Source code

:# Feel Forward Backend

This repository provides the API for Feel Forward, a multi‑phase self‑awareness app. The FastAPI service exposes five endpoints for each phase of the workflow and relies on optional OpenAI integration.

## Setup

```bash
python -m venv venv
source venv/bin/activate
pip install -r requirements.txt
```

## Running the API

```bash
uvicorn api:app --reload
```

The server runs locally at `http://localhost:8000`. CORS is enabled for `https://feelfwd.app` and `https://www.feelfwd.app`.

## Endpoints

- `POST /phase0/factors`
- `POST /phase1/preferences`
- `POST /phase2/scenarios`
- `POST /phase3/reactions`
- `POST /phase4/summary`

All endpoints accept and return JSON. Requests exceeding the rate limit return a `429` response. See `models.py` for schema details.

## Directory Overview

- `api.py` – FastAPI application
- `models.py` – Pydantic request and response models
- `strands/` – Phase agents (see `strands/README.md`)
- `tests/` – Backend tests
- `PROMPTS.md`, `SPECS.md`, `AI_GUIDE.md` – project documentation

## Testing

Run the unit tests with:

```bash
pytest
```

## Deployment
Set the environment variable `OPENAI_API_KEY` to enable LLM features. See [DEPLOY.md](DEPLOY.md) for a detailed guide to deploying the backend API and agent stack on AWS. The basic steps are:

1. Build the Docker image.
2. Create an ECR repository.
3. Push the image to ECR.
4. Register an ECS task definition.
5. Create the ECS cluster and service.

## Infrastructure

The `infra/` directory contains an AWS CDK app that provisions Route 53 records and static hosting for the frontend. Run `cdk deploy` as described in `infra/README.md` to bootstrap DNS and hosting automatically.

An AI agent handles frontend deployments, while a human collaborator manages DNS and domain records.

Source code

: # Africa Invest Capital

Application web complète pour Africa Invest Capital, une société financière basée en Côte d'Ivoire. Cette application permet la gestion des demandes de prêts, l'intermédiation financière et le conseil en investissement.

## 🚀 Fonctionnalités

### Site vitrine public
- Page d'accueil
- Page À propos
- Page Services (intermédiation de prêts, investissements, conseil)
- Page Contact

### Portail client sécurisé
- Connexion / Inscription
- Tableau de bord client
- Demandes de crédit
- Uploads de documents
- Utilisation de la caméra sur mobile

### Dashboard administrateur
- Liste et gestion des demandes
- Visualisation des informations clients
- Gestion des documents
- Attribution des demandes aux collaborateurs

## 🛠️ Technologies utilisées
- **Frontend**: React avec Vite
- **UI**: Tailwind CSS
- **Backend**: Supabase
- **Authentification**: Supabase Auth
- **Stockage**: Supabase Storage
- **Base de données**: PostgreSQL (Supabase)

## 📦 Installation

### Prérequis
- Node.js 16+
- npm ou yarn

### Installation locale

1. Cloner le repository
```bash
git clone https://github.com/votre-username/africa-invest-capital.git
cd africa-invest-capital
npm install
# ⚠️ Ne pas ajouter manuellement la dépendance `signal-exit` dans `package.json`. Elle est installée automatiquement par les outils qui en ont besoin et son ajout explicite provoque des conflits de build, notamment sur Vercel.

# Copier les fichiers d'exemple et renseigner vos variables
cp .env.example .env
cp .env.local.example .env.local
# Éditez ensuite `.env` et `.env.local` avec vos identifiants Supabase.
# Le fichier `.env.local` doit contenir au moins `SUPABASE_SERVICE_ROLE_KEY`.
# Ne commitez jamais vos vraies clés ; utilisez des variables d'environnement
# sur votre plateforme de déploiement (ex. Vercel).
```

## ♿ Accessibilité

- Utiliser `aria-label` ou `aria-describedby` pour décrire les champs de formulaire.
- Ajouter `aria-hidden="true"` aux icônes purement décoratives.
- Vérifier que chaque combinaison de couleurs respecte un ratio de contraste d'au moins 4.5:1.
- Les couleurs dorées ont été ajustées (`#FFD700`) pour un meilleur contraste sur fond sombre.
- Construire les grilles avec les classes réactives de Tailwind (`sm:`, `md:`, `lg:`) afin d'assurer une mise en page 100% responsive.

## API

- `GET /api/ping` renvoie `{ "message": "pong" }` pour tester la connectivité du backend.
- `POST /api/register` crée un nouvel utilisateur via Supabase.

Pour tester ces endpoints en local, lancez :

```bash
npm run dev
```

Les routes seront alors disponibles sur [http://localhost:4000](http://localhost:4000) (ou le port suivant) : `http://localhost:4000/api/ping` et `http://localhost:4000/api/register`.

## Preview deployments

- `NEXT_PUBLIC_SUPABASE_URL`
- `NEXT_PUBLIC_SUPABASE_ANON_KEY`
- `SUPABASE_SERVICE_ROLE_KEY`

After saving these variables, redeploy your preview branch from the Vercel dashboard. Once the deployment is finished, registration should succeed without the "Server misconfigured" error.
▬▬▬
== TASK TO CARRY OUT ==
In the listing above, find the line with "All endpoints accept" and the line with "and response models", then print exactly those two lines and every line between them, and nothing more.

== EXERCISE RESPONSE ==
All endpoints accept and return JSON. Requests exceeding the rate limit return a `429` response. See `models.py` for schema details.

## Directory Overview

- `api.py` – FastAPI application
- `models.py` – Pydantic request and response models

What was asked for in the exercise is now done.